Really?  This is the suggestion you want to move forward with?

Those who have the misfortune to read this blog on a regular basis (well, I guess I can't really call my posts "regular," but you know what I mean) know I've been turned into a SECA fanboy by this filing and this one.  Both of those filings were full of important and timely suggestions.

Instead of considering those changes, the FCC is asking for comments on SETDA's request to make remote VPN access from ineligible locations eligible.

I didn't bother to comment on SETDA's request because it's so insignificant.  First of all, VPNs are on their way out.  Everything is being webified, so the use of VPNs for remote access is going down.  Since VPNs were never all that well used in schools, it doesn't have to go down much to get to zero.  Second, those few schools with remote VPN access would be able to allow remote access from ineligible locations by claiming ancillary use.  So this proposal deals with an infrequent problem that already has a solution.

But since the FCC is asking for comments, here's mine:

Step away from the VPN.

Remember when Web hosting was first introduced?  It seemed like a good idea.
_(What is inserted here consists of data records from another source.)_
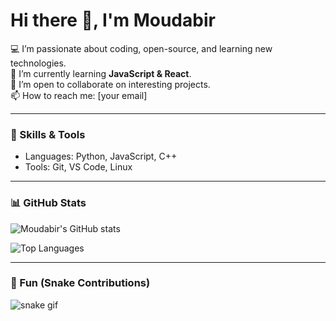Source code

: # Hi there 👋, I'm Moudabir  

💻 I’m passionate about coding, open-source, and learning new technologies.  
🌱 I’m currently learning **JavaScript & React**.  
🤝 I’m open to collaborate on interesting projects.  
📫 How to reach me: [your email]  

---

### 🚀 Skills & Tools
- Languages: Python, JavaScript, C++
- Tools: Git, VS Code, Linux

---

### 📊 GitHub Stats
![Moudabir's GitHub stats](https://github-readme-stats.vercel.app/api?username=Moudabir&show_icons=true&theme=radical)

![Top Languages](https://github-readme-stats.vercel.app/api/top-langs/?username=Moudabir&layout=compact)

---

### 🐍 Fun (Snake Contributions)
![snake gif](https://github.com/Moudabir/Moudabir/blob/output/github-contribution-grid-snake.svg)

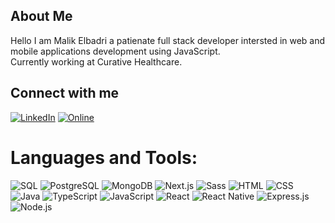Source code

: ##  About Me
Hello I am Malik Elbadri a patienate full stack developer intersted in web and mobile applications development using JavaScript.<br>
Currently working at Curative Healthcare.

##  Connect with me
[![LinkedIn](https://img.shields.io/badge/LinkedIn-%230077B5.svg?logo=linkedin&logoColor=white)](https://www.linkedin.com/in/maliklar/)
[![Online](https://img.shields.io/badge/Online%20Portfolio-%230077B5.svg?logo=globe&logoColor=white)](https://octet8.dev)


#  Languages and Tools:
![SQL](https://img.shields.io/badge/SQL-Database-45aaf2?style=for-the-badge&logo=sql)
![PostgreSQL](https://img.shields.io/badge/PostgreSQL-Database-336791?style=for-the-badge&logo=postgresql)
![MongoDB](https://img.shields.io/badge/MongoDB-Database-13aa52?style=for-the-badge&logo=mongodb)
![Next.js](https://img.shields.io/badge/Next.js-Framework-000000?style=for-the-badge&logo=next.js)
![Sass](https://img.shields.io/badge/Sass-Styles-cc6699?style=for-the-badge&logo=sass)
![HTML](https://img.shields.io/badge/HTML-Markup-e34f26?style=for-the-badge&logo=html5)
![CSS](https://img.shields.io/badge/CSS-Styles-1572b6?style=for-the-badge&logo=css3)
![Java](https://img.shields.io/badge/Java-8%2B-b07219?style=for-the-badge&logo=java)
![TypeScript](https://img.shields.io/badge/TypeScript-3.7%2B-3178c6?style=for-the-badge&logo=typescript)
![JavaScript](https://img.shields.io/badge/JavaScript-ES6%2B-f1e05a?style=for-the-badge&logo=javascript)
![React](https://img.shields.io/badge/React-Library-61DAFB?style=for-the-badge&logo=react)
![React Native](https://img.shields.io/badge/React_Native-Framework-61DAFB?style=for-the-badge&logo=react)
![Express.js](https://img.shields.io/badge/Express.js-Framework-000000?style=for-the-badge&logo=express)
![Node.js](https://img.shields.io/badge/Node.js-Runtime-8cc84b?style=for-the-badge&logo=node.js)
Then a whole cottage industry popped up providing value-added Web hosting with a 10,000% markup.  VPN rules would make remote access to applications eligible, and those same Web hosts would increase their functionality and price.  And new cottage industries would pop up, offering schools functionality they don't need, and the E-Rate funding encourages schools to go for it.

And this proposal increases the digital divide.  Students whose families can afford broadband Internet access and a home computer will have access to school resources.  Students whose families cannot afford Internet access will be denied access to those resources.

Let's look at SETDA's reasons for making VPNs eligible:
  1. Give students access to content from home.  First, most of this stuff should be webified without much cost.  Second, if student access to resources from home is eligible, shouldn't the student's home Internet access costs be eligible?  Make VPNs eligible, and you've put an ugly can of worms in the can opener....
  2. Filter student access.  The only way that works is if parents agree to allow the school to configure their computer to force a VPN connection and disallow all other Internet access.  See, to get to the school's VPN, the home computer has to go on the Internet.  So the user can access the Internet without ever connecting to the VPN.  Computers can be configured to force a VPN connection, but I'm not going to let my school lock down the computers in my household.  To say nothing of the expense of configuring all those computers.
  3. Track student usage.  What?  How are schools going to use data on which websites students and their parents access from home?  I would not be happy to share my children's Web browsing with the school district, and I definitely don't want to share my addiction to online sudoku with them.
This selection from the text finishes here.